The objective of this project is to show the work done with the data, on the way to creating its prediction algorithm.
The first step in any task of this type is to analyze what is included in the raw data (or corpus of documents), the size of information to be analyzed in such a way as to contemplate the computational capacity, which will allow us to determine a value of sampling. Later carry out a cleaning of the data, removing the useless information. Finally, perform an Exploratory Data Analysis, looking for patterns between the words , which will be the basis for the prediction algorithms
suppressWarnings(library(stringi))
suppressWarnings(library(knitr))
suppressWarnings(library(data.table))
suppressWarnings(library(dplyr))
suppressWarnings(library(tm))
suppressWarnings(library(NLP))
suppressWarnings(library(RWeka))
suppressWarnings(library(ggplot2))
suppressWarnings(library(stringr))
suppressWarnings(library(wordcloud))
suppressWarnings(library(kableExtra))
Please set your own working directory first. The data sources to analyze are the files:
Downloaded from the site: “http://d396qusza40orc.cloudfront.net/dsscapstone/dataset/Coursera-SwiftKey.zip”
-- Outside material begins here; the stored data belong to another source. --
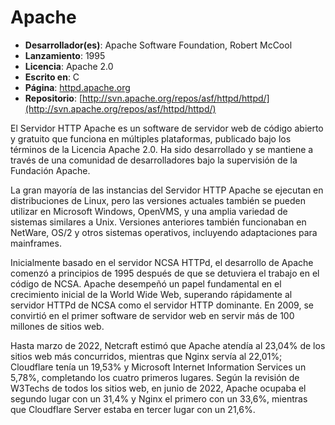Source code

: # Apache

- **Desarrollador(es)**: Apache Software Foundation, Robert McCool
- **Lanzamiento**: 1995
- **Licencia**: Apache 2.0
- **Escrito en**: C
- **Página**: [httpd.apache.org](httpd.apache.org)
- **Repositorio**: [http://svn.apache.org/repos/asf/httpd/httpd/](http://svn.apache.org/repos/asf/httpd/httpd/)

El Servidor HTTP Apache es un software de servidor web de código abierto y gratuito que funciona en múltiples plataformas, publicado bajo los términos de la Licencia Apache 2.0. Ha sido desarrollado y se mantiene a través de una comunidad de desarrolladores bajo la supervisión de la Fundación Apache.

La gran mayoría de las instancias del Servidor HTTP Apache se ejecutan en distribuciones de Linux, pero las versiones actuales también se pueden utilizar en Microsoft Windows, OpenVMS, y una amplia variedad de sistemas similares a Unix. Versiones anteriores también funcionaban en NetWare, OS/2 y otros sistemas operativos, incluyendo adaptaciones para mainframes.

Inicialmente basado en el servidor NCSA HTTPd, el desarrollo de Apache comenzó a principios de 1995 después de que se detuviera el trabajo en el código de NCSA. Apache desempeñó un papel fundamental en el crecimiento inicial de la World Wide Web, superando rápidamente al servidor HTTPd de NCSA como el servidor HTTP dominante. En 2009, se convirtió en el primer software de servidor web en servir más de 100 millones de sitios web.

Hasta marzo de 2022, Netcraft estimó que Apache atendía al 23,04% de los sitios web más concurridos, mientras que Nginx servía al 22,01%; Cloudflare tenía un 19,53% y Microsoft Internet Information Services un 5,78%, completando los cuatro primeros lugares. Según la revisión de W3Techs de todos los sitios web, en junio de 2022, Apache ocupaba el segundo lugar con un 31,4% y Nginx el primero con un 33,6%, mientras que Cloudflare Server estaba en tercer lugar con un 21,6%.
Additionally, a list of bad words is obtained, to filter our site data: “https://raw.githubusercontent.com/shutterstock/List-of-Dirty-Naughty-Obscene-and-Otherwise-Bad-Words/master/en”.
Finally, dictionaries were downloaded for: spanish, german , danish ,dutch ,french ,italian, norwegian and swiss, in order to remove foreign languages. The dictionaries were downloaded from: “http://www.gwicks.net/dictionaries.htm”
# data will be downloaded at "data" subdirectory
fileURL <- "https://d396qusza40orc.cloudfront.net/dsscapstone/dataset/Coursera-SwiftKey.zip"
destifile <- "./data/Coursera-SwiftKey.zip"
subdir <- "data"
# check if "data" exists if not it creates
if (file.exists(subdir)){
p <-1
} else {
p <- 0
dir.create(file.path(getwd(), "data"))
}
# check if data file is already downloaded, if not it will download
if(!file.exists(destifile)){
download.file(fileURL,destfile=destifile, method="auto")
}
# check if data file is already unzipped , if not unzip
unzipped.txt <- c("./data/final/en_US/en_US.blogs.txt",
"./data/final/en_US/en_US.news.txt",
"./data/final/en_US/en_US.twitter.txt")
zipF<- "./data/Coursera-SwiftKey.zip"
for (i in 1:3) {
if(!file.exists(unzipped.txt[i])){
unzip(zipF,exdir="./data")
}
}
if(!file.exists("profanity.txt")) {
download.file("https://raw.githubusercontent.com/shutterstock/List-of-Dirty-Naughty-Obscene-and-Otherwise-Bad-Words/master/en",destfile="profanity.txt",method="curl")
}
profanity <-readLines("profanity.txt")
urlspanish <- "http://www.gwicks.net/textlists/espanol.zip"
urlgerman <- "http://www.gwicks.net/textlists/deutsch.zip"
urldanish <- "http://www.gwicks.net/textlists/dansk.zip"
urldutch <- "http://www.gwicks.net/textlists/nederlands2.zip"
urlfrech <- "http://www.gwicks.net/textlists/francais.zip"
urlitalian <- "http://www.gwicks.net/textlists/italiano.zip"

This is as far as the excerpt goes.